Sperava, il povero Boris, che consegnarsi al potere dominante gli avrebbe garantito un’immunità imperitura. Ma, nonostante sia abbastanza intelligente, al netto delle stravaganze, evidentemente non conosce le dinamiche interne del potere a cui si è asservito.

Benché avesse svolto la sua missione con zelo, Boris restava comunque inaffidabile per tale potere, data la sua singolarità. E soprattutto era a rischio: una vittoria di Trump alle elezioni di midterm americane avrebbe dato al premier britannico nuovi spazi di manovra. Avrebbe potuto, cioè, divincolarsi dalla presa e portare la Gran Bretagna fuori dagli schemi attuali. E magari anche fuori dalla guerra ucraina.

Solo un’eventualità, ovvio, ma anche la sola eventualità era inaccettabile. Da qui il siluramento attuale. Le sue dimissioni, che sta tentando disperatamente di procrastinare, hanno aperto la corsa alla successione.

Tra i tanti papabili va forte l’attuale ministro degli Esteri Liz Truss, che si presentò a un incontro con Sergej Lavrov (si era prima della guerra) con un colbacco in testa, nonostante il fatto che a Mosca facesse più caldo che a Londra. E, nel dialogo col ministro fu ferrea nel condannare le manovre militari russe presso una città ucraina, con l’ambasciatore britannico costretto a spiegarle all’orecchio che si trattava di una città russa.

Un identikit perfetto per il potere che sta alimentando la macelleria ucraina: la scarsa intelligenza è una dote che apprezza moltissimo (il governo italiano ne è un fulgido esempio).

Peraltro, anche gli altri candidati alla premiership britannica, per avere più chance di vittoria, stanno facendo fervidi voti al dio Marte. Così, sperare che un cambio di guardia a Londra possa dare ridare slancio alla diplomazia è arduo. Vedremo, spes ultima dea.

Intanto, questa Terza guerra mondiale in scala ridotta – per ora – vede un nuovo sviluppo. Mentre Biden vola in Medio oriente per rilanciare la presenza americana nella regione e piatire un po’ di petrolio, Putin va a Teheran per un vertice con il presidente iraniano Raisi e quello turco Erdogan.

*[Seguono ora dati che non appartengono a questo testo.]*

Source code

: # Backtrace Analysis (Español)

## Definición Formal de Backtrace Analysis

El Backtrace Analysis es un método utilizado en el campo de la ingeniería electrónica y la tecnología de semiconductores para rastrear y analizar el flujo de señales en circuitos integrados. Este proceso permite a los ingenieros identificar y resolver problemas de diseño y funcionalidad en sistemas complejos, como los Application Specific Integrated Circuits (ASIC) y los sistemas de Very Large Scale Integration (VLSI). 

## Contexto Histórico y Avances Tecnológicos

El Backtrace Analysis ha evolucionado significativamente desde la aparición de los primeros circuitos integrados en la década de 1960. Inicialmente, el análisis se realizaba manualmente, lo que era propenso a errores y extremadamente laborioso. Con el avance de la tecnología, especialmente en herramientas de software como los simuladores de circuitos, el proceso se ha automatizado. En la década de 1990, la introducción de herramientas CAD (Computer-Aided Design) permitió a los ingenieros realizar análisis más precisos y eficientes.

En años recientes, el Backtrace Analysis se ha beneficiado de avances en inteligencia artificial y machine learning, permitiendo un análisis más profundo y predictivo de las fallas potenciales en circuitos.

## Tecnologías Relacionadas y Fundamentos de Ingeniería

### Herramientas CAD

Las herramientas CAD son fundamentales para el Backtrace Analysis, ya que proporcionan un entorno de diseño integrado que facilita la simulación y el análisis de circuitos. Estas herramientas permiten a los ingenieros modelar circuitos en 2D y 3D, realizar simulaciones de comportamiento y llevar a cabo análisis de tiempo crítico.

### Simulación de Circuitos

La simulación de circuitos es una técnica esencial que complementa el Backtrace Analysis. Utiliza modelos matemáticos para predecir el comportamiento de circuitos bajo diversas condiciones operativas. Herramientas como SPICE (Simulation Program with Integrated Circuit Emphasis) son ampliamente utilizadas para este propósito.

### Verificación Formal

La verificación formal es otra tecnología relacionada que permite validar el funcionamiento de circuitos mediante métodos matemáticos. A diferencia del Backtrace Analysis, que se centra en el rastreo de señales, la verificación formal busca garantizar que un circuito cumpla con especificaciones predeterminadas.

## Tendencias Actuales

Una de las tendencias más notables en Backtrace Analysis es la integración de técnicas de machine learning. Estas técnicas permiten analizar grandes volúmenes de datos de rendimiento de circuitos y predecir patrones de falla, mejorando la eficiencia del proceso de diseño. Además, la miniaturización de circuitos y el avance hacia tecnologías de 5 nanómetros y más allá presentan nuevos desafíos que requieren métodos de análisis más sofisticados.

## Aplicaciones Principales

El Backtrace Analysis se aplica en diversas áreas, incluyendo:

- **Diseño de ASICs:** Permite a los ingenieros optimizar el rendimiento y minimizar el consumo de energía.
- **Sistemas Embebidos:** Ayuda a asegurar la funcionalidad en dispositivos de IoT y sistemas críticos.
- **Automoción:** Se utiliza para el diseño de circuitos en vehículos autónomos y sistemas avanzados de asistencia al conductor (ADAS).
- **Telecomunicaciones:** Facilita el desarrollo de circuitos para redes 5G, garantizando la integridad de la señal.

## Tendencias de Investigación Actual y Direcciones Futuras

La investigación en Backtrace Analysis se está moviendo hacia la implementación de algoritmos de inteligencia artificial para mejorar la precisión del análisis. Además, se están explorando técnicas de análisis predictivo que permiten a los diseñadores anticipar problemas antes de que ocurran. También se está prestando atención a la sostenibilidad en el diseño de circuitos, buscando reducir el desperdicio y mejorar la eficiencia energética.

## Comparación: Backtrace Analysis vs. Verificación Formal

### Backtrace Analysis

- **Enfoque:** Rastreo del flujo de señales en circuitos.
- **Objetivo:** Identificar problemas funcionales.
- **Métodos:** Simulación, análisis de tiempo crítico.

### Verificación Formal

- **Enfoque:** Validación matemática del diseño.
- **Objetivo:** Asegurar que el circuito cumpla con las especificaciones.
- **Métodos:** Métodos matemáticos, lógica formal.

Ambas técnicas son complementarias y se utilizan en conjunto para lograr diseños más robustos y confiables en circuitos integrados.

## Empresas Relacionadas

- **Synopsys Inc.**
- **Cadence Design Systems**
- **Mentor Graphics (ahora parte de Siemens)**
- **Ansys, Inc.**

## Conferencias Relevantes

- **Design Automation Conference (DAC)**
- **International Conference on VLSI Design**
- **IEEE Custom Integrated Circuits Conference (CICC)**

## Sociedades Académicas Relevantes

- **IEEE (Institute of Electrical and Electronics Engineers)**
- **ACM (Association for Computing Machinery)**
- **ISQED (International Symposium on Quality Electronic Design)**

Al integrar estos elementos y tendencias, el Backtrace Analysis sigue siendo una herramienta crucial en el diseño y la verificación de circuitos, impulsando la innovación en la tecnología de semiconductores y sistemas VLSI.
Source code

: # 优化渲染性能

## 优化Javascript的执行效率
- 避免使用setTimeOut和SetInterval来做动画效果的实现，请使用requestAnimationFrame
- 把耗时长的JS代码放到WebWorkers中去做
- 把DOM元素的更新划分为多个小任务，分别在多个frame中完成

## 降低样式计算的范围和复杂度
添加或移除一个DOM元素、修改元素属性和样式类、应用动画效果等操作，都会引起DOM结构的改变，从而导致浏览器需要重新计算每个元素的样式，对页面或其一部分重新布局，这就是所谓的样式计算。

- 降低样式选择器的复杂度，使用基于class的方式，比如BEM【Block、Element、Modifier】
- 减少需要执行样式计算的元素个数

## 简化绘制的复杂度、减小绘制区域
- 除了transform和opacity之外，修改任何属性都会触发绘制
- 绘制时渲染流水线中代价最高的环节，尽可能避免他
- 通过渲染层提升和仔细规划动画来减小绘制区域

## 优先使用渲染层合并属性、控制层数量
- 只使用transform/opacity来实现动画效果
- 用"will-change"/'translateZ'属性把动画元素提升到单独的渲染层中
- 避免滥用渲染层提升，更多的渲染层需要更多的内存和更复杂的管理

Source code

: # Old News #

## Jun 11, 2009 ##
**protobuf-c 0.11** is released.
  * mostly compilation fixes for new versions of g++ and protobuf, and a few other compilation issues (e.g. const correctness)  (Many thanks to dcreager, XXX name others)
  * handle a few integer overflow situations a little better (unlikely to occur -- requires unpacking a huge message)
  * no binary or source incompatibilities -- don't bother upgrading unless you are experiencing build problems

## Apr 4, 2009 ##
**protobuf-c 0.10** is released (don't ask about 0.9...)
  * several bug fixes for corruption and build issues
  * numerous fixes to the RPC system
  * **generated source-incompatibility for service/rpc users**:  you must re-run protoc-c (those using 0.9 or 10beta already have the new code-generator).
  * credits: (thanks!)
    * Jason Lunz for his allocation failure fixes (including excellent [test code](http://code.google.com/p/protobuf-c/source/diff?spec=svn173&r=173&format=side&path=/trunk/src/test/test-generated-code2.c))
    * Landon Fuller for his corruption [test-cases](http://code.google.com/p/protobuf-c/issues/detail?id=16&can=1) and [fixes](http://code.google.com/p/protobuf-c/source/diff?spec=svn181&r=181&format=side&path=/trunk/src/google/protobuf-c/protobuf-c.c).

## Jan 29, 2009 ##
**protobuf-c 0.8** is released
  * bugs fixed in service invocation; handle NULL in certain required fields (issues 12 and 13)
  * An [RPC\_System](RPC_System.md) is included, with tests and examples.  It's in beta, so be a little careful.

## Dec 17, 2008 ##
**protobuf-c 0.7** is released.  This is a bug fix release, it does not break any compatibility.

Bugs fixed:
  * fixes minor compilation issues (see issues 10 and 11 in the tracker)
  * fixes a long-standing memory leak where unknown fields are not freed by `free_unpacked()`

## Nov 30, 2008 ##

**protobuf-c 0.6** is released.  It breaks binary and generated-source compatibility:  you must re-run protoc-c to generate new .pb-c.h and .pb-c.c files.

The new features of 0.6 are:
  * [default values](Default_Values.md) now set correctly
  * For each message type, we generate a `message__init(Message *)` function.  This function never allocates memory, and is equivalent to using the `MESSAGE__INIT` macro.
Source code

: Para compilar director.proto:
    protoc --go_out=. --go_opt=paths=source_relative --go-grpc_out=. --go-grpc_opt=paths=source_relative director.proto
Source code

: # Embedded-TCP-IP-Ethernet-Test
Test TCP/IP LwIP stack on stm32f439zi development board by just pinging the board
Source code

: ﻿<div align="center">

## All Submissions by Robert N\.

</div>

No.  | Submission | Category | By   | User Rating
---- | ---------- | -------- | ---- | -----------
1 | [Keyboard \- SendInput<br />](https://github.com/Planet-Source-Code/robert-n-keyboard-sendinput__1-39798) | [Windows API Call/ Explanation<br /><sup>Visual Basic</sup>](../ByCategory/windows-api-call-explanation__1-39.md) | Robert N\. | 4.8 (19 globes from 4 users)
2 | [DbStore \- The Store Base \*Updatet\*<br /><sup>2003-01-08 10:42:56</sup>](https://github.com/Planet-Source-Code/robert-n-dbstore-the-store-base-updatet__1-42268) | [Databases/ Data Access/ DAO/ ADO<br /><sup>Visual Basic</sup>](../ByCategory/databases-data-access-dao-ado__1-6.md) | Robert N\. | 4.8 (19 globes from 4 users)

Già, Erdogan, che la Nato sperava di aver portato dalla sua parte… Il fatto  è che, a differenza del biondo premier britannico, il presidente turco sa bene come funziona il gioco, e sa che, anche se si consegnasse del tutto al potere che lo blandisce, resterà sempre inaffidabile.

È sopravvissuto a un golpe nel 2016, non sopravvivrebbe al secondo. Così, pur concedendosi alla Nato, continua a giocare in proprio, perseguendo il suo sogno neo-ottomano e garantendosi le spalle grazie a Putin, che lo salvò dal primo golpe avvertendolo in tempo (tramite l’Iran).

All’eventuale creazione di una Nato mediorientale anti-iraniana (scopo recondito del viaggio di Biden, ma di ardua realizzazione), la Russia risponde rinsaldando i suoi rapporti con le altre due potenze regionali.

Questa guerra mondiale fatta a pezzi è solo all’inizio e riserva sorprese. Per lo più sgradite.